The second stage is down in the hole, where the player no longer controls laser barriers, but rather the mutant slayer itself. This is a 2D platform level, with the player starting at the top and the Queen guarding her eggs at the bottom. A ladder runs down along the left side, and from the right side, rocks come tumbling out across the platforms, falling straight down when they reach the ladder. The player must descend the ladder, avoiding the rocks, run to the eggs and press the button to drop a bomb, and quickly dodge the rocks again to climb the ladder back to the top and reach the detonator to set off the bomb.
This is all of course under a time limit and the queen can reach and disarm the bomb if the player does not return to the detonator fast enough. If that happens, the player must go back down and reset the bomb and try again. The manual said the queen can also eat the player but I did not stick around to find out if that was true.
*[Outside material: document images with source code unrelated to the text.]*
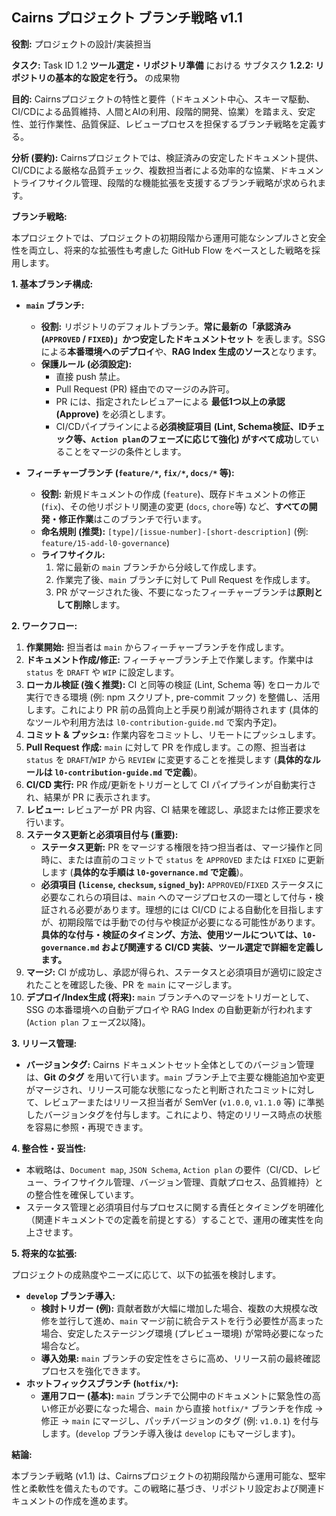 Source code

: ## Cairns プロジェクト ブランチ戦略 v1.1

**役割:** プロジェクトの設計/実装担当

**タスク:** Task ID 1.2 **ツール選定・リポジトリ準備** における サブタスク **1.2.2: リポジトリの基本的な設定を行う。** の成果物

**目的:**
Cairnsプロジェクトの特性と要件（ドキュメント中心、スキーマ駆動、CI/CDによる品質維持、人間とAIの利用、段階的開発、協業）を踏まえ、安定性、並行作業性、品質保証、レビュープロセスを担保するブランチ戦略を定義する。

**分析 (要約):**
Cairnsプロジェクトでは、検証済みの安定したドキュメント提供、CI/CDによる厳格な品質チェック、複数担当者による効率的な協業、ドキュメントライフサイクル管理、段階的な機能拡張を支援するブランチ戦略が求められます。

**ブランチ戦略:**

本プロジェクトでは、プロジェクトの初期段階から運用可能なシンプルさと安全性を両立し、将来的な拡張性も考慮した GitHub Flow をベースとした戦略を採用します。

**1. 基本ブランチ構成:**

* **`main` ブランチ:**
    * **役割:** リポジトリのデフォルトブランチ。**常に最新の「承認済み (`APPROVED` / `FIXED`)」かつ安定したドキュメントセット** を表します。SSGによる**本番環境へのデプロイ**や、**RAG Index 生成のソース**となります。
    * **保護ルール (必須設定):**
        * 直接 push 禁止。
        * Pull Request (PR) 経由でのマージのみ許可。
        * PR には、指定されたレビュアーによる **最低1つ以上の承認 (Approve)** を必須とします。
        * CI/CDパイプラインによる**必須検証項目 (Lint, Schema検証、IDチェック等、`Action plan`のフェーズに応じて強化) がすべて成功**していることをマージの条件とします。

* **フィーチャーブランチ (`feature/*`, `fix/*`, `docs/*` 等):**
    * **役割:** 新規ドキュメントの作成 (`feature`)、既存ドキュメントの修正 (`fix`)、その他リポジトリ関連の変更 (`docs`, `chore`等) など、**すべての開発・修正作業**はこのブランチで行います。
    * **命名規則 (推奨):** `[type]/[issue-number]-[short-description]` (例: `feature/15-add-l0-governance`)
    * **ライフサイクル:**
        1.  常に最新の `main` ブランチから分岐して作成します。
        2.  作業完了後、`main` ブランチに対して Pull Request を作成します。
        3.  PR がマージされた後、不要になったフィーチャーブランチは**原則として削除**します。

**2. ワークフロー:**

1.  **作業開始:** 担当者は `main` からフィーチャーブランチを作成します。
2.  **ドキュメント作成/修正:** フィーチャーブランチ上で作業します。作業中は `status` を `DRAFT` や `WIP` に設定します。
3.  **ローカル検証 (強く推奨):** CI と同等の検証 (Lint, Schema 等) をローカルで実行できる環境 (例: npm スクリプト, pre-commit フック) を整備し、活用します。これにより PR 前の品質向上と手戻り削減が期待されます (具体的なツールや利用方法は `l0-contribution-guide.md` で案内予定)。
4.  **コミット & プッシュ:** 作業内容をコミットし、リモートにプッシュします。
5.  **Pull Request 作成:** `main` に対して PR を作成します。この際、担当者は `status` を `DRAFT`/`WIP` から `REVIEW` に変更することを推奨します (**具体的なルールは `l0-contribution-guide.md` で定義**)。
6.  **CI/CD 実行:** PR 作成/更新をトリガーとして CI パイプラインが自動実行され、結果が PR に表示されます。
7.  **レビュー:** レビュアーが PR 内容、CI 結果を確認し、承認または修正要求を行います。
8.  **ステータス更新と必須項目付与 (重要):**
    * **ステータス更新:** PR をマージする権限を持つ担当者は、マージ操作と同時に、または直前のコミットで `status` を `APPROVED` または `FIXED` に更新します (**具体的な手順は `l0-governance.md` で定義**)。
    * **必須項目 (`license`, `checksum`, `signed_by`):** `APPROVED`/`FIXED` ステータスに必要なこれらの項目は、`main` へのマージプロセスの一環として付与・検証される必要があります。理想的には CI/CD による自動化を目指しますが、初期段階では手動での付与や検証が必要になる可能性があります。**具体的な付与・検証のタイミング、方法、使用ツールについては、`l0-governance.md` および関連する CI/CD 実装、ツール選定で詳細を定義します。**
9.  **マージ:** CI が成功し、承認が得られ、ステータスと必須項目が適切に設定されたことを確認した後、PR を `main` にマージします。
10. **デプロイ/Index生成 (将来):** `main` ブランチへのマージをトリガーとして、SSG の本番環境への自動デプロイや RAG Index の自動更新が行われます (`Action plan` フェーズ2以降)。

**3. リリース管理:**

* **バージョンタグ:** Cairns ドキュメントセット全体としてのバージョン管理は、**Git のタグ** を用いて行います。`main` ブランチ上で主要な機能追加や変更がマージされ、リリース可能な状態になったと判断されたコミットに対して、レビュアーまたはリリース担当者が SemVer (`v1.0.0`, `v1.1.0` 等) に準拠したバージョンタグを付与します。これにより、特定のリリース時点の状態を容易に参照・再現できます。

**4. 整合性・妥当性:**

* 本戦略は、`Document map`, `JSON Schema`, `Action plan` の要件（CI/CD、レビュー、ライフサイクル管理、バージョン管理、貢献プロセス、品質維持）との整合性を確保しています。
* ステータス管理と必須項目付与プロセスに関する責任とタイミングを明確化（関連ドキュメントでの定義を前提とする）することで、運用の確実性を向上させます。

**5. 将来的な拡張:**

プロジェクトの成熟度やニーズに応じて、以下の拡張を検討します。

* **`develop` ブランチ導入:**
    * **検討トリガー (例):** 貢献者数が大幅に増加した場合、複数の大規模な改修を並行して進め、`main` マージ前に統合テストを行う必要性が高まった場合、安定したステージング環境 (プレビュー環境) が常時必要になった場合など。
    * **導入効果:** `main` ブランチの安定性をさらに高め、リリース前の最終確認プロセスを強化できます。
* **ホットフィックスブランチ (`hotfix/*`):**
    * **運用フロー (基本):** `main` ブランチで公開中のドキュメントに緊急性の高い修正が必要になった場合、`main` から直接 `hotfix/*` ブランチを作成 → 修正 → `main` にマージし、パッチバージョンのタグ (例: `v1.0.1`) を付与します。(`develop` ブランチ導入後は `develop` にもマージします)。

**結論:**

本ブランチ戦略 (v1.1) は、Cairnsプロジェクトの初期段階から運用可能な、堅牢性と柔軟性を備えたものです。この戦略に基づき、リポジトリ設定および関連ドキュメントの作成を進めます。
Setting off the bomb destroys five out of fifteen eggs and returns the player back to the first stage, with the hole sometimes closing behind the player and no longer being accessable for future mutant slayer infiltration.
Back on the first stage, the goal remains the same - herd them away, herd your slayers to holes - but the laser barrier is "weakened" meaning it now has gaps in it and moves slower. Rinse and repeat with the player's slayers herding down the holes, blowing up five more eggs, and repeating until just the queen is down there. To kill the queen, the bomb must be placed at the far right side and detonated only when she is above it. She patrols back and forth across the bottom, I should have mentioned earlier.
Successfully blowing up the queen starts the game over with a larger center powerhouse to protect and even more mayhem on-screen. I imagine how hard it gets after that, as I failed quickly at that stage. The joystick controls are pretty tight and precise, but can be unforgiving in the second stage climbing parts.
Mutant Herd is a completely refreshing, original title whose action is frantic but fair, with mutliple stages that really showcase how game designers during that time had a blank check to create the kind of games they themselves wanted to play. Finding a game like this, that I had never heard of, with gameplay like that, is a huge part of the reason why I reacquired a Commodore VIC 20.
Being pleasantly suprised by computer games over forty years old is really satisfying, and these three for the Commodore VIC 20 all provided plenty of surprises.